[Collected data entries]
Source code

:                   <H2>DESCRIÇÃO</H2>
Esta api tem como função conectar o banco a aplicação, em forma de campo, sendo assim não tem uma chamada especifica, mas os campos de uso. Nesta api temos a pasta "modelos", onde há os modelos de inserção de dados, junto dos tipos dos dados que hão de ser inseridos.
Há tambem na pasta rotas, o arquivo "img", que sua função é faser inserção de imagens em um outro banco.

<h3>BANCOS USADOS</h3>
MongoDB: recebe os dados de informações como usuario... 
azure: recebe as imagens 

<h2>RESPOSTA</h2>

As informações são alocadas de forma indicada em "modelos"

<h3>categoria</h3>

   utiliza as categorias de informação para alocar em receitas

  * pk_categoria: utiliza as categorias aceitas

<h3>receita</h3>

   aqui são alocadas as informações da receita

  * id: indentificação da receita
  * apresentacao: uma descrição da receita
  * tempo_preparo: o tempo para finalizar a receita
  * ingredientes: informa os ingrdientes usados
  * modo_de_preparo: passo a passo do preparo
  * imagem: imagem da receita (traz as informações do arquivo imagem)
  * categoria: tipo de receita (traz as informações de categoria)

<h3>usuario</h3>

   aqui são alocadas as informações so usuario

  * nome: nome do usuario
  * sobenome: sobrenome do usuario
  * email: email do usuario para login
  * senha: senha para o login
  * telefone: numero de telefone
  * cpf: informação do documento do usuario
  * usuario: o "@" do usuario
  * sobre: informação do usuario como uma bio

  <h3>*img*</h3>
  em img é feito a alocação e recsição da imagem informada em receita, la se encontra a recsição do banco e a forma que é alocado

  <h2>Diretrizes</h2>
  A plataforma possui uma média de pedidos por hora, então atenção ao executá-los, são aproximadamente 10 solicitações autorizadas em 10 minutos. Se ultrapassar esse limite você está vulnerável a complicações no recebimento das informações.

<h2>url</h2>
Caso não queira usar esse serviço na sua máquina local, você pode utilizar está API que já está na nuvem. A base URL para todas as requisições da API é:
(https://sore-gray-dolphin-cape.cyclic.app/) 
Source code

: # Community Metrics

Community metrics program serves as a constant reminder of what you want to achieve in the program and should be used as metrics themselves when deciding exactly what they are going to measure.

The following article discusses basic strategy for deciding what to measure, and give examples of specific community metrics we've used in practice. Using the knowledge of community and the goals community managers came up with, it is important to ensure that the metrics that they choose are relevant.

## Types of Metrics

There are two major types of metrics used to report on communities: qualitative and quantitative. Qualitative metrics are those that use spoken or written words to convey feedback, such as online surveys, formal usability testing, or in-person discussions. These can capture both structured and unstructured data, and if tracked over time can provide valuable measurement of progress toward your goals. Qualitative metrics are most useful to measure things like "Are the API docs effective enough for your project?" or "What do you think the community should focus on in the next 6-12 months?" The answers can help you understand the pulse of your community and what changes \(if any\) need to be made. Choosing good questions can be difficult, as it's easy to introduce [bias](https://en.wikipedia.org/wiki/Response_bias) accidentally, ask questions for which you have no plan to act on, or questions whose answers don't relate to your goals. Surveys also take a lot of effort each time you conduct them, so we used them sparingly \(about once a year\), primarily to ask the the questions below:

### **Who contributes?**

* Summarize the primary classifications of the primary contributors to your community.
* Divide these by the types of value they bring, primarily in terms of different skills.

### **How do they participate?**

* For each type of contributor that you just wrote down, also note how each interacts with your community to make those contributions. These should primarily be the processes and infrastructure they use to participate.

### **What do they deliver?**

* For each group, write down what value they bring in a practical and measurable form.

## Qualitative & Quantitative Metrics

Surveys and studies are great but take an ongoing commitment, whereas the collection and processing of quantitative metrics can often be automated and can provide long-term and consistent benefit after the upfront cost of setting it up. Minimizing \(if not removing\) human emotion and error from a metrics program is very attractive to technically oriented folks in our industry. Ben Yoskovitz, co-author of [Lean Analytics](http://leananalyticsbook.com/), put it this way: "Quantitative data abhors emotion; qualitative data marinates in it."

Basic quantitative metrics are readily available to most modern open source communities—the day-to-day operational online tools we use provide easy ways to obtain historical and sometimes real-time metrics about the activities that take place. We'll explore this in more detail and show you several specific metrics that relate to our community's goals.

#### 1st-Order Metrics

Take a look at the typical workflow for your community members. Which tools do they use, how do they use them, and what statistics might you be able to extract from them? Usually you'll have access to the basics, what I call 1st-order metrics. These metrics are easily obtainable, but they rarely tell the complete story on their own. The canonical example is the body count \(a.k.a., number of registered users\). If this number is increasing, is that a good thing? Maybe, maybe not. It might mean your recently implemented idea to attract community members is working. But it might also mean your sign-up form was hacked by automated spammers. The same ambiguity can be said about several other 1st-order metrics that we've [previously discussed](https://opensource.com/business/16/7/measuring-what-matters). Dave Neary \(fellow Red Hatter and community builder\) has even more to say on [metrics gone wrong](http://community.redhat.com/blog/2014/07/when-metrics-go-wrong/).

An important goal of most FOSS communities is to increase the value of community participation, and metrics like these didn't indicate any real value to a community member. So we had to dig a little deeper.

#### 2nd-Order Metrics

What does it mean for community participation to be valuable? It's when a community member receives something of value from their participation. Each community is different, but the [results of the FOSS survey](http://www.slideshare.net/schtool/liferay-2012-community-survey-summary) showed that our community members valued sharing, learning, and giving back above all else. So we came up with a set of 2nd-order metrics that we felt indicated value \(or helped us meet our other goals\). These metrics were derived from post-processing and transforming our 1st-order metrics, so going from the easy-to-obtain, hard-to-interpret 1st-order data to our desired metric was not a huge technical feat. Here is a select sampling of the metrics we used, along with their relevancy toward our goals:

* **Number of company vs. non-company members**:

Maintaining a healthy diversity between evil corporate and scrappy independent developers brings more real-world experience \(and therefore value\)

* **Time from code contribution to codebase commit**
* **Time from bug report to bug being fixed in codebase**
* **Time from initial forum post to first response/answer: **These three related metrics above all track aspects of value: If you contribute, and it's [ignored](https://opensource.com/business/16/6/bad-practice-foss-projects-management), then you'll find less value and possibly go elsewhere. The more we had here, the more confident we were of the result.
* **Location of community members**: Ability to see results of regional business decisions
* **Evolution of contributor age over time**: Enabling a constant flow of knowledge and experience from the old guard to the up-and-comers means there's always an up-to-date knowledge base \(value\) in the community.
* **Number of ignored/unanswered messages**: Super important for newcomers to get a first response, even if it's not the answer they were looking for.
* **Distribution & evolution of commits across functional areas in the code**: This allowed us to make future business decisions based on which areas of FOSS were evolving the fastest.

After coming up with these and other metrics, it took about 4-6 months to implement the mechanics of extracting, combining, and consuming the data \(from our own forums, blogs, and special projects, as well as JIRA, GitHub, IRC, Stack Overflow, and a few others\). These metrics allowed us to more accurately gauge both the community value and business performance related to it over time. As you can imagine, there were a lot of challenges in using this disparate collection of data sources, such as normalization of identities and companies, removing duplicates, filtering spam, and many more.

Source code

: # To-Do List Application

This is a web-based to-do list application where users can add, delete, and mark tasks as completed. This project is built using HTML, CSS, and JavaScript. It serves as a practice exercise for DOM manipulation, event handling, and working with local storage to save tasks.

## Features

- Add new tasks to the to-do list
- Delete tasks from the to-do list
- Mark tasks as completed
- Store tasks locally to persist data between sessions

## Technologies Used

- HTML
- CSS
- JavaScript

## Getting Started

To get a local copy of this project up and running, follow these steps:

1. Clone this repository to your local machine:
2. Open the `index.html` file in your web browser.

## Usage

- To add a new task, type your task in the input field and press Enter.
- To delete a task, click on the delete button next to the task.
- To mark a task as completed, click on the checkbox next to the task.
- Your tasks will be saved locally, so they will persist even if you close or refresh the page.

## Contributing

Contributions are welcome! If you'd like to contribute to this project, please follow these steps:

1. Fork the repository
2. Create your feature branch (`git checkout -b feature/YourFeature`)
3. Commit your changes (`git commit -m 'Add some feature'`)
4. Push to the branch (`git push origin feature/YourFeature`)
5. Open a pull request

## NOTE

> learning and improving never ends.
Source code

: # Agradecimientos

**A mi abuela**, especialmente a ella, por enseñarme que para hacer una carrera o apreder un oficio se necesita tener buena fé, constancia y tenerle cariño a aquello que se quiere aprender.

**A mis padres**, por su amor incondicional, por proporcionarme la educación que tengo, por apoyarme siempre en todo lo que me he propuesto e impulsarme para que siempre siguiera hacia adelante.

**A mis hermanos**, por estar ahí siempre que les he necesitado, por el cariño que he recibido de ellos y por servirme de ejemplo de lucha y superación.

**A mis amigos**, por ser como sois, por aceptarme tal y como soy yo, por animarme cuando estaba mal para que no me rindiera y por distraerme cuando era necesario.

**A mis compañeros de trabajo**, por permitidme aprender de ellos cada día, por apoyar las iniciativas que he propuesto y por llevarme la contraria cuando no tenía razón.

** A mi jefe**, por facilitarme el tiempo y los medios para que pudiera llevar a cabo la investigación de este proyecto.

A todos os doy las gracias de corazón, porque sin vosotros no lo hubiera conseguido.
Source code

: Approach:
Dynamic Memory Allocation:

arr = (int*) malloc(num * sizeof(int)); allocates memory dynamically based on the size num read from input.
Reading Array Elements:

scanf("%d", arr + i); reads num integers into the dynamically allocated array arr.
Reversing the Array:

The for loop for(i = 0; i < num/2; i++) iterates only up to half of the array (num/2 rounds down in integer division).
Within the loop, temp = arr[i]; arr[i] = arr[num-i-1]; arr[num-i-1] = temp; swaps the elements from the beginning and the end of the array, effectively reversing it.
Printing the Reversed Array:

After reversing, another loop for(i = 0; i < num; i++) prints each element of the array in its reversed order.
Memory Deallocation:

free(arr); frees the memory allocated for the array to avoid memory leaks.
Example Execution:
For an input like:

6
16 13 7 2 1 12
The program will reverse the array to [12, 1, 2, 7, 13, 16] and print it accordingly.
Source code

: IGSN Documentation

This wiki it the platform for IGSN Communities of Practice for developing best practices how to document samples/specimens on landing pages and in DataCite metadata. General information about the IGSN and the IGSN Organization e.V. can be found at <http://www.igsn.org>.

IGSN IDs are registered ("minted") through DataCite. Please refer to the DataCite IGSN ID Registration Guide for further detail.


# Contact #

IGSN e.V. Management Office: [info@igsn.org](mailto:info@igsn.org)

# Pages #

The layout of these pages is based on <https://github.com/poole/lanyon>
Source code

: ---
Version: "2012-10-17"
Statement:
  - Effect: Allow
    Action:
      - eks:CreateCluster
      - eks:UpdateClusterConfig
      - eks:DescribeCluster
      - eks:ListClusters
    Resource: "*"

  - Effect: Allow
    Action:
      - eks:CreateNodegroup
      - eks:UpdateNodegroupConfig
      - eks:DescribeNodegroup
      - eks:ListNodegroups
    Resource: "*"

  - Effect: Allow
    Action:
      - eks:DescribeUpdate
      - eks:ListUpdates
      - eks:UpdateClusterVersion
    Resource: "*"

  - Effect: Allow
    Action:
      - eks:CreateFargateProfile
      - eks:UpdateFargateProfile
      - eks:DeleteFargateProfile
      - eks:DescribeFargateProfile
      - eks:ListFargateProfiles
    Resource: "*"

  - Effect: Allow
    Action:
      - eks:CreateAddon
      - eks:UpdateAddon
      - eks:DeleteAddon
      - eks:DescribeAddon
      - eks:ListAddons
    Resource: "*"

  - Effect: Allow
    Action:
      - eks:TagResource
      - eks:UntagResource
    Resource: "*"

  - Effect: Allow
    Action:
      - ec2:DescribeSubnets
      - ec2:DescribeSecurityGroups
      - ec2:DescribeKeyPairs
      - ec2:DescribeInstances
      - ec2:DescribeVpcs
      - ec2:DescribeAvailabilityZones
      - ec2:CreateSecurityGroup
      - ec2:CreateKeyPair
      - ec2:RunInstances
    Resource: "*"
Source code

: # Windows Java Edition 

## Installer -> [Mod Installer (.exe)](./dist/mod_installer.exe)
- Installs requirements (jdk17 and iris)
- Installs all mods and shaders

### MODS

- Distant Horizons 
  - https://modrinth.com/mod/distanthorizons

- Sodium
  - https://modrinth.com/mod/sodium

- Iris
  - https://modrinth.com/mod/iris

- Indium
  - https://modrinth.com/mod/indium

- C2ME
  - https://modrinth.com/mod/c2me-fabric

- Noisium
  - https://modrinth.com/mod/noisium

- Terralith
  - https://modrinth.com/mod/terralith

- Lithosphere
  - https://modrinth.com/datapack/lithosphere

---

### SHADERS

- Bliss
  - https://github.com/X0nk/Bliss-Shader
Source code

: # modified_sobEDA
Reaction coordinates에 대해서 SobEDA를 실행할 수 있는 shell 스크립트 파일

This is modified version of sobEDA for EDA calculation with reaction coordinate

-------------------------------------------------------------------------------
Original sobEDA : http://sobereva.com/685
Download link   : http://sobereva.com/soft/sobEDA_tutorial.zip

**EXERCISE DETAILS**
Only lines holding the word "inserção" belong in the answer; copy all of them from the records.

**TASK OUTPUT**
Esta api tem como função conectar o banco a aplicação, em forma de campo, sendo assim não tem uma chamada especifica, mas os campos de uso. Nesta api temos a pasta "modelos", onde há os modelos de inserção de dados, junto dos tipos dos dados que hão de ser inseridos.
Há tambem na pasta rotas, o arquivo "img", que sua função é faser inserção de imagens em um outro banco.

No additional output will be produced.